Why is this threshold important? Two reasons. First, it will help you to make data-driven decisions to protect what is important to your organization. If your users are really susceptible, then perhaps you need to assume they will be compromised and spend more time and resources on finding ways of detecting an attack or preventing an attacker with a foothold from escalating. Further, if it is one department that is more susceptible than others (sorry Marketing, it is usually you), you can separate them into their own VLAN and use strict ACLs to provide very limited access to internal resources. The second reason you’d want to know what that threshold is, would be to measure improvement in your user awareness from year to year. By knowing your threshold, you can track your progress and hopefully see that your training efforts or technical controls are making a difference in your security posture.
Argument 2: Impact
Another great reason to consider a social engineering engagement is to help understand the risk and impact associated with a successful attack. What happens after that employee clicks the link? Can an attacker go from that employee clicking a link to taking over your network as a domain administrator? Can they get to your “Crown Jewels” or whatever sensitive data you are trying to protect? A social engineering engagement will help answer all these questions. As with knowing the threshold, knowing the impact can help you better align your security resources based on the results. Also, by demonstrating the impact, it is much easier to get organizational buy-in for some security initiatives that might otherwise go unfunded or unapproved. For example, the easiest way to justify multi-factor authentication on your VPN is with a report showing an engineer emulating an attacker and logging right into it with a password stolen from social engineering.
Argument 3: Awareness
My third and final attempt to convince you that, even if you know your employees will fall for it, there is still a point to a social engineering engagement comes down to higher quality security awareness training. We offer awareness training, and we love to do it right after a social engineering engagement. The main reason for this is that it really helps to present the exact scenario your employees fell for, including screenshots and videos. We hide all the details about which individual fell for it, as the point of this is not to name and shame individuals. But showing your employees that the threat is real can really open their eyes and get you more buy-in for changes in the organization that may have to occur. Additionally, by pointing out exact warning signs from the campaigns we used, it helps add realism and fosters understanding of what sophisticated attacks look like in the wild, and when they should be concerned.

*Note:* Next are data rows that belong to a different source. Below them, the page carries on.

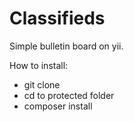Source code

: # Classifieds

Simple bulletin board on yii.

How to install:
- git clone
- cd to protected folder
- composer install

We hear all the time from customers that their employees are less vulnerable after the training, and a lot more likely to report suspicious behavior. Even if you don’t use us to perform your awareness training, we encourage you to use our social engineering report to inform that training. The screenshots and statistics included in our report will likely add some extra value. Showing your employees a realistic attack that is indicative of the types of threats they are likely to encounter will help.
In summary, even if you know your employees will fall for it, there definitely still a point of a social engineering engagement. First, you need to know the threshold of your user awareness so hopefully you can improve their detection or align your resources accordingly to protect from further damage. Second, you need to know the impact a successful social engineering attack could have on your organization, which can help you get buy-in to make additional changes to your security. Finally, you can use the social engineering engagement to bolster your awareness training. By improving the quality of your awareness training, you can further increase employee detection rates, improve employee response, and ultimately reduce the impact of a compromise.